Question

Show that the differential equation $2y{{e}^{\dfrac{x}{y}}}dx+\left( y-2x{{e}^{\dfrac{x}{y}}} \right)dy=0$ is homogeneous. Find the particular solution of this differential equation, given that x = 0, when y = 1.

Answer 1

Hint: Condition for any differential equation F(x, 4) to be homogeneous or not is given as
$F\left( \lambda x,\lambda y \right)={{\lambda }^{n}}F\left( x,y \right)$
Substitute y = vx or v = xy to solve the given differential equation. Put values of (x, y) as (0, 1) to get the particular solution.

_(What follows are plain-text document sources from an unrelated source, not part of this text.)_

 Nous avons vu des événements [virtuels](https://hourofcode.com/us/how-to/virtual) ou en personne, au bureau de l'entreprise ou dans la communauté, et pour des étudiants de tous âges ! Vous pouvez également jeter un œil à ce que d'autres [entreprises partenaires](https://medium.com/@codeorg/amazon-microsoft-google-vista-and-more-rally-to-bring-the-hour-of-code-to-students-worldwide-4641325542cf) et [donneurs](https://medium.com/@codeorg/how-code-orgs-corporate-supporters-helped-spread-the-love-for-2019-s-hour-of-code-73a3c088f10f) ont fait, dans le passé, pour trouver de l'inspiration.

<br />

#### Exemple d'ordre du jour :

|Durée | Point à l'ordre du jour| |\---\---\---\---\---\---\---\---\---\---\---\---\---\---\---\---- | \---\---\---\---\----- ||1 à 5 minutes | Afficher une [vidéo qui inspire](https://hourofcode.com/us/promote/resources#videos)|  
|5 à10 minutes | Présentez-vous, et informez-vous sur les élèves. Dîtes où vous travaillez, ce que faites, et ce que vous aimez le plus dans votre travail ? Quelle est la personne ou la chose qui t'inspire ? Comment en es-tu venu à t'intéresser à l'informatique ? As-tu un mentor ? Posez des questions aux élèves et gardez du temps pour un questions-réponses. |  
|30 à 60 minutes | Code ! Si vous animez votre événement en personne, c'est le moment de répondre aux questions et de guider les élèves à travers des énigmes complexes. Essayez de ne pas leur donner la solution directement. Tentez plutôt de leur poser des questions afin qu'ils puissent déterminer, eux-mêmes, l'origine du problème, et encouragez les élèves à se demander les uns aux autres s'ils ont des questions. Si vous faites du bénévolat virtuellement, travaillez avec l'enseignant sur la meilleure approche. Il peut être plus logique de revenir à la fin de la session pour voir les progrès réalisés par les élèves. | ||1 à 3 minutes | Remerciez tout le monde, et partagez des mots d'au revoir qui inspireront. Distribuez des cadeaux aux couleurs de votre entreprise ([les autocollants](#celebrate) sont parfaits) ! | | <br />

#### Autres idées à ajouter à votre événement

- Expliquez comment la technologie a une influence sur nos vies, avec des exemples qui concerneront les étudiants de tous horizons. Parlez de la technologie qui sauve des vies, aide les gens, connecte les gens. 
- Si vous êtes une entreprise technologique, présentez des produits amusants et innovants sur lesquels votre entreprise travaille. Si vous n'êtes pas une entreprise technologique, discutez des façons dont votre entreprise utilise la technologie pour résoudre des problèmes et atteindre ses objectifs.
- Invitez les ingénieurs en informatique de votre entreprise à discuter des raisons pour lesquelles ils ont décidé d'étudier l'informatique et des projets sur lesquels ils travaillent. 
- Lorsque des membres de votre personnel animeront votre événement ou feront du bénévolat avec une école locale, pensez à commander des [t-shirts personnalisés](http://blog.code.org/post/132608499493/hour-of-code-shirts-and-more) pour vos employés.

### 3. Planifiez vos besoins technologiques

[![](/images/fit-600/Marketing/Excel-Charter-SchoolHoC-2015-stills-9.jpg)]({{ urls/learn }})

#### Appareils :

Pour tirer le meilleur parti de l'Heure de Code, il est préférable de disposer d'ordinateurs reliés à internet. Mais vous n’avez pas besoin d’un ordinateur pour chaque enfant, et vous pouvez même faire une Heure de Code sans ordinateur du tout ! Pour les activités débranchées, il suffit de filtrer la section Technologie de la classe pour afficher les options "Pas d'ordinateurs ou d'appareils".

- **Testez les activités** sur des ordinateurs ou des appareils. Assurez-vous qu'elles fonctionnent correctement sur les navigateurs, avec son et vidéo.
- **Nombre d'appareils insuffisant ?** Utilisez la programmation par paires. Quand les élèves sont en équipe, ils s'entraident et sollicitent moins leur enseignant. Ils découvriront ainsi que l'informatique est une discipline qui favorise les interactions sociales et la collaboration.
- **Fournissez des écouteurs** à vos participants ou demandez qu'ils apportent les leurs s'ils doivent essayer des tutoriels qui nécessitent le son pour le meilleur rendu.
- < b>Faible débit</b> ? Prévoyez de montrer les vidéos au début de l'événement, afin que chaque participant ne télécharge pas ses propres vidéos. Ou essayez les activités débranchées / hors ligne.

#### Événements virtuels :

Complete step-by-step answer:
Here, given differential equation is
$2y{{e}^{\dfrac{x}{y}}}dx+\left( y-2x{{e}^{\dfrac{x}{y}}} \right)dy=0$ …………….. (i)

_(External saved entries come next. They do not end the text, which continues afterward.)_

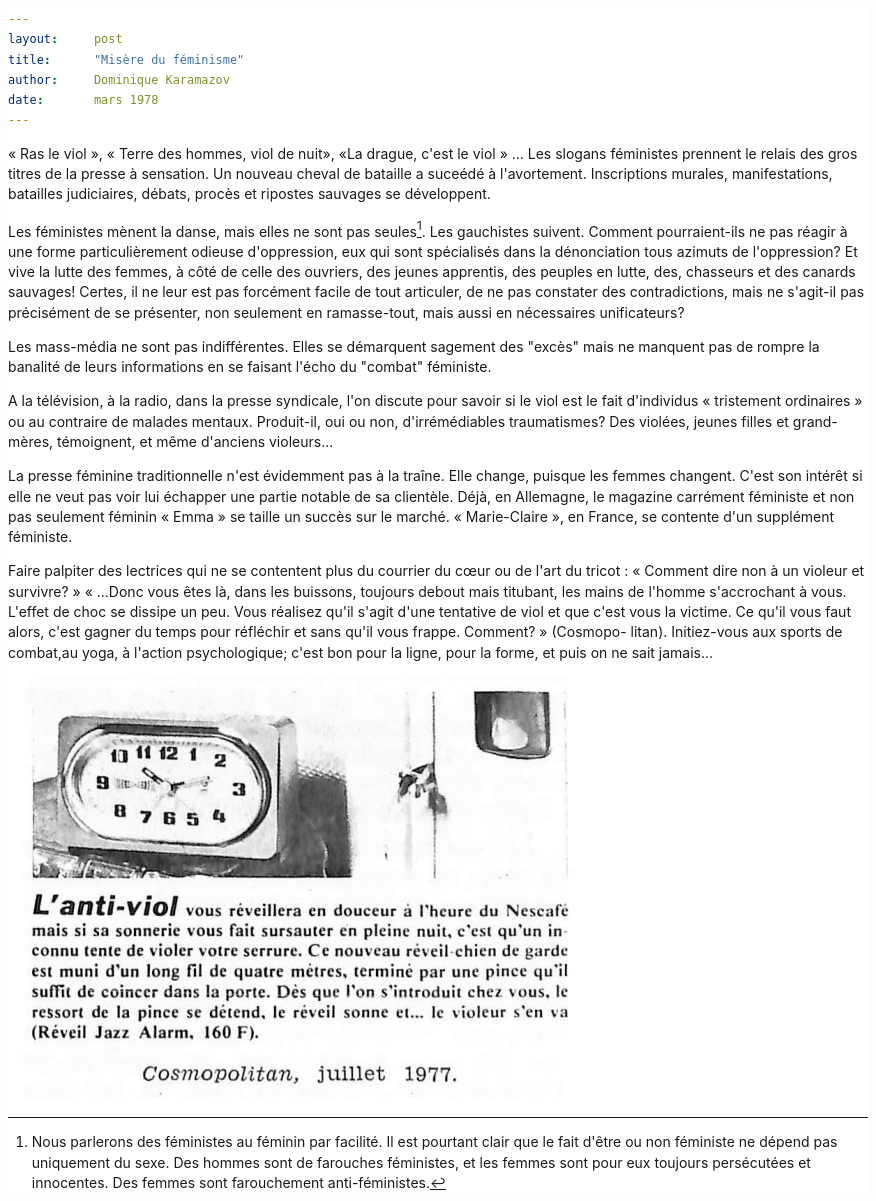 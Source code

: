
 ```yaml
---
layout:     post
title:      "Misère du féminisme"
author:     Dominique Karamazov
date:       mars 1978
---
```



« Ras le viol », « Terre des hommes, viol de nuit», «La drague, c'est le viol » ... Les slogans féministes prennent le relais des gros titres de la presse à sensation. Un nouveau cheval de bataille a suceédé à l'avortement. Inscriptions murales, manifestations, batailles judiciaires, débats, procès et ripostes sauvages se développent.

Les féministes mènent la danse, mais elles ne sont pas seules[^1]. Les gauchistes suivent. Comment pourraient-ils ne pas réagir à une forme particulièrement odieuse d'oppression, eux qui sont spécialisés dans la dénonciation tous azimuts
de l'oppression? Et vive la lutte des femmes, à côté de celle des ouvriers, des jeunes apprentis, des peuples en lutte, des, chasseurs et des canards sauvages! Certes, il ne leur est pas forcément facile de tout articuler, de ne pas constater des contradictions, mais ne s'agit-il pas précisément de se présenter, non seulement en ramasse-tout, mais aussi en nécessaires unificateurs?

Les mass-média ne sont pas indifférentes. Elles se démarquent sagement des "excès" mais ne manquent pas de rompre la banalité de leurs informations en se faisant l'écho du "combat" féministe.

A la télévision, à la radio, dans la presse syndicale, l'on discute pour savoir si le viol est le fait d'individus « tristement ordinaires » ou au contraire de malades mentaux. Produit-il, oui ou non, d'irrémédiables traumatismes? Des violées, jeunes filles et grand-mères, témoignent, et même d'anciens violeurs...

La presse féminine traditionnelle n'est évidemment pas à la traîne. Elle change, puisque les femmes changent. C'est son intérêt si elle ne veut pas voir lui échapper une partie notable de sa clientèle. Déjà, en Allemagne, le magazine carrément féministe et non pas seulement féminin « Emma » se taille un succès sur le marché. « Marie-Claire », en France, se contente d'un supplément féministe.

Faire palpiter des lectrices qui ne se contentent plus du courrier du cœur ou de l'art du tricot : « Comment dire non à un violeur et survivre? » « ...Donc vous êtes là, dans les buissons, toujours debout mais titubant, les mains de l'homme s'accrochant à vous. L'effet de choc se dissipe un peu. Vous réalisez qu'il s'agit d'une tentative de viol et que c'est vous la victime. Ce qu'il vous faut alors, c'est gagner du temps pour réfléchir et sans qu'il vous frappe. Comment? » (Cosmopo-
litan). Initiez-vous aux sports de combat,au yoga, à l'action psychologique; c'est bon pour la ligne, pour la forme, et puis on ne sait jamais...

![L'anti-viol, Cosmopolitan - juillet 1977](/img/bibliotheque/dominique_karamazov/anti-viol.jpg)


[^1]: Nous parlerons des féministes au féminin par facilité. Il est pourtant clair que le fait d'être ou non féministe ne dépend pas uniquement du sexe. Des hommes sont de farouches féministes, et les femmes sont pour eux toujours persécutées et innocentes. Des femmes sont farouchement anti-féministes.
[^2]: La Femme-Eunuque (Ed, J'ai Lu). Un des rares livres féministes qui, malgré son confusionnisme et ses naïvetés, cerne des comportements réels et de vrais problèmes, évitant la hargne et la soumission.
[^3]: Auteur de My secret garden.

Now, we need to prove this equation as a homogeneous and have to get a particular solution at x = 0 and y = 1.
We know that any differential equation will be a homogeneous one if it satisfies the condition:
$F\left( \lambda x,\lambda y \right)={{\lambda }^{n}}F\left( x,y \right)$ ……………….. (ii)
Where n is any integer.
Now, we have F(x, y) from equation (i) as
$F\left( x,y \right)=2y{{e}^{\dfrac{x}{y}}}dx+\left( y-2x{{e}^{\dfrac{x}{y}}} \right)dy=0$
And hence$F\left( \lambda x,\lambda y \right)$can be calculated by putting $x=\lambda x$ and $y=\lambda y$in the above equation. Hence, we get
\[F\left( \lambda x,\lambda y \right)=2\lambda y{{e}^{\left( \dfrac{\lambda x}{\lambda y} \right)}}dx+\left( \lambda y-2\lambda x{{e}^{\dfrac{\lambda x}{\lambda y}}} \right)dy\]

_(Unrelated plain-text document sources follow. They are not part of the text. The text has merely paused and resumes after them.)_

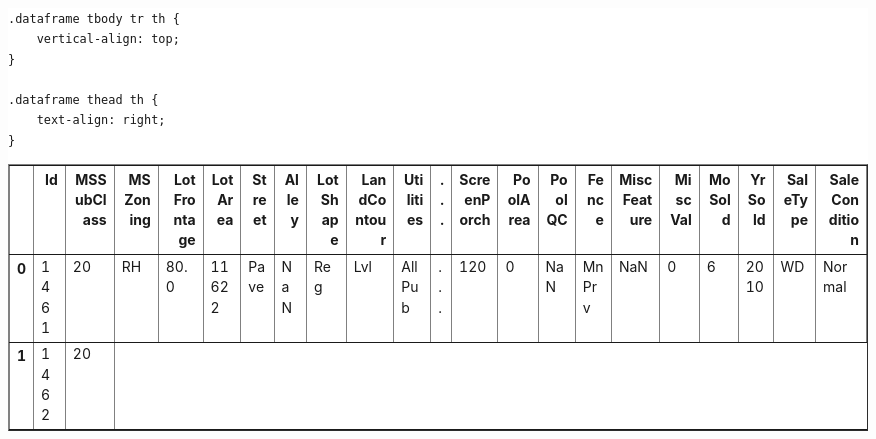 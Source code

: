    .dataframe tbody tr th {
        vertical-align: top;
    }

    .dataframe thead th {
        text-align: right;
    }
</style>
<table border="1" class="dataframe">
  <thead>
    <tr style="text-align: right;">
      <th></th>
      <th>Id</th>
      <th>MSSubClass</th>
      <th>MSZoning</th>
      <th>LotFrontage</th>
      <th>LotArea</th>
      <th>Street</th>
      <th>Alley</th>
      <th>LotShape</th>
      <th>LandContour</th>
      <th>Utilities</th>
      <th>...</th>
      <th>ScreenPorch</th>
      <th>PoolArea</th>
      <th>PoolQC</th>
      <th>Fence</th>
      <th>MiscFeature</th>
      <th>MiscVal</th>
      <th>MoSold</th>
      <th>YrSold</th>
      <th>SaleType</th>
      <th>SaleCondition</th>
    </tr>
  </thead>
  <tbody>
    <tr>
      <th>0</th>
      <td>1461</td>
      <td>20</td>
      <td>RH</td>
      <td>80.0</td>
      <td>11622</td>
      <td>Pave</td>
      <td>NaN</td>
      <td>Reg</td>
      <td>Lvl</td>
      <td>AllPub</td>
      <td>...</td>
      <td>120</td>
      <td>0</td>
      <td>NaN</td>
      <td>MnPrv</td>
      <td>NaN</td>
      <td>0</td>
      <td>6</td>
      <td>2010</td>
      <td>WD</td>
      <td>Normal</td>
    </tr>
    <tr>
      <th>1</th>
      <td>1462</td>
      <td>20</td>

On simplifying the above equation, we get
$\begin{align}
  & F\left( \lambda x,\lambda y \right)=\lambda \left[ 2y{{e}^{\dfrac{x}{y}}}dx+\left( y-2x{{e}^{\dfrac{x}{y}}} \right)dy \right] \\
 & \Rightarrow F\left( \lambda x,\lambda y \right)={{\lambda }^{1}}F\left( x,y \right) \\
\end{align}$
Hence, we observe that the above relation is following the condition expressed in equation (ii), hence, we get to know that the given differential equation is a homogenous one. Now, let us solve the given differential equation in the following way.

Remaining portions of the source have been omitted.